The Changing Nature of Work in the Age of AI
As AI systems—especially generative AI, advanced machine-learning models and automation tools—become more capable and more widely adopted, the nature of work is shifting in subtle and not-so-subtle ways. Work is no longer simply “do the tasks” but increasingly involves managing, collaborating with, or augmenting intelligent systems.
Research by the Organisation for Economic Co‑operation and Development (OECD) finds that for many workers today the most visible effect of AI is not job loss, but changes in the tasks they perform and the working environment. OECD
Meanwhile, firms integrating AI report productivity gains, new workflow patterns, and evolving roles: AI may handle routine and repetitive elements, while human workers focus on higher-level, less automatable activities.
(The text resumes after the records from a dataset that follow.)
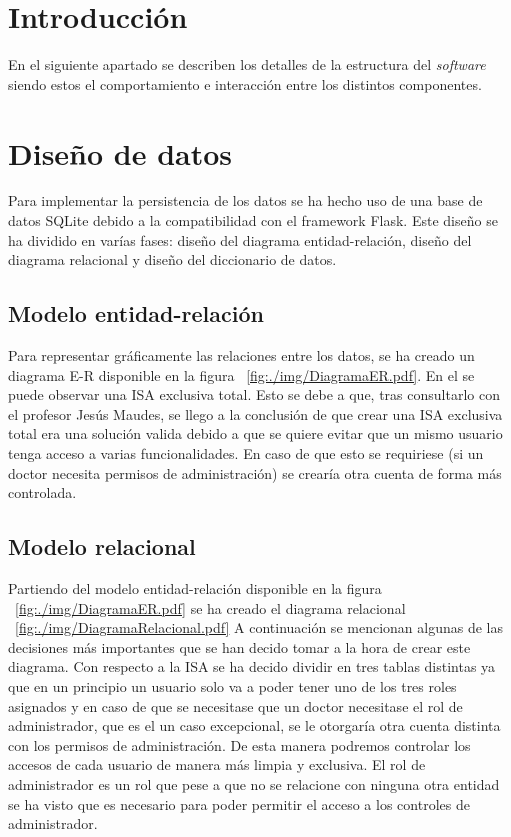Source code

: 
\section{Introducción}
En el siguiente apartado se describen los detalles de la estructura del \textit{software} siendo estos el comportamiento e interacción entre los distintos componentes.

\section{Diseño de datos}
Para implementar la persistencia de los datos se ha hecho uso de una base de datos SQLite debido a la compatibilidad con el framework Flask. Este diseño se ha dividido en varías fases: diseño del diagrama entidad-relación, diseño del diagrama relacional y diseño del diccionario de datos.

\subsection{Modelo entidad-relación}

Para representar gráficamente las relaciones entre los datos, se ha creado un diagrama E-R disponible en la figura ~\ref{fig:./img/DiagramaER.pdf}. En el se puede observar una ISA exclusiva total. Esto se debe a que, tras consultarlo con el profesor Jesús Maudes, se llego a la conclusión de que crear una ISA exclusiva total era una solución valida debido a que se quiere evitar que un mismo usuario tenga acceso a varias funcionalidades. En caso de que esto se requiriese (si un doctor necesita permisos de administración) se crearía otra cuenta de forma más controlada.


\subsection{Modelo relacional}

Partiendo del modelo entidad-relación disponible en la figura ~\ref{fig:./img/DiagramaER.pdf} se ha creado el diagrama relacional ~\ref{fig:./img/DiagramaRelacional.pdf}
A continuación se mencionan algunas de las decisiones más importantes que se han decido tomar a la hora de crear este diagrama.
Con respecto a la ISA se ha decido dividir en tres tablas distintas ya que en un principio un usuario solo va a poder tener uno de los tres roles asignados y en caso de que se necesitase que un doctor necesitase el rol de administrador, que es el un caso excepcional, se le otorgaría otra cuenta distinta con los permisos de administración. De esta manera podremos controlar los accesos de cada usuario de manera más limpia y exclusiva.
El rol de administrador es un rol que pese a que no se relacione con ninguna otra entidad se ha visto que es necesario para poder permitir el acceso a los controles de administrador.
This shift is reflected in recent analyses. For example the PricewaterhouseCoopers (PwC) 2025 Global AI Jobs Barometer found that nearly all industries are increasing their use of AI and that AI-exposed jobs are seeing faster skills change. PwC+1
In short: work is being redefined, not simply eliminated.
Which Jobs and Tasks Are Most Affected?
One of the core questions is: which jobs are most exposed to AI, and which are relatively safe (for now)? Studies show that exposure depends heavily on the nature of the tasks within a job: repetitive, predictable, rule-based tasks are more vulnerable; while non-routine, human-centric, context-rich tasks are more resilient.
The IMF has estimated that about 40 % of jobs globally could be affected by AI, and in advanced economies this could rise to around 60 % because of the prevalence of cognitive-task oriented roles. Personnel Today+1
The same OECD chapter notes that job quality and tasks may shift: jobs may not vanish but may become “squeezed” into simpler tasks, changing the nature of the work. OECD
Research in the UK has introduced a “Generative AI Susceptibility Index” showing that nearly all UK jobs have some exposure to generative AI, although only a minority are “heavily affected” so far. arXiv
To illustrate:
- Jobs such as data entry clerks, telemarketers, routine accounting or administrative assistants are in the higher-risk category because much of their work is rule-based and repetitive.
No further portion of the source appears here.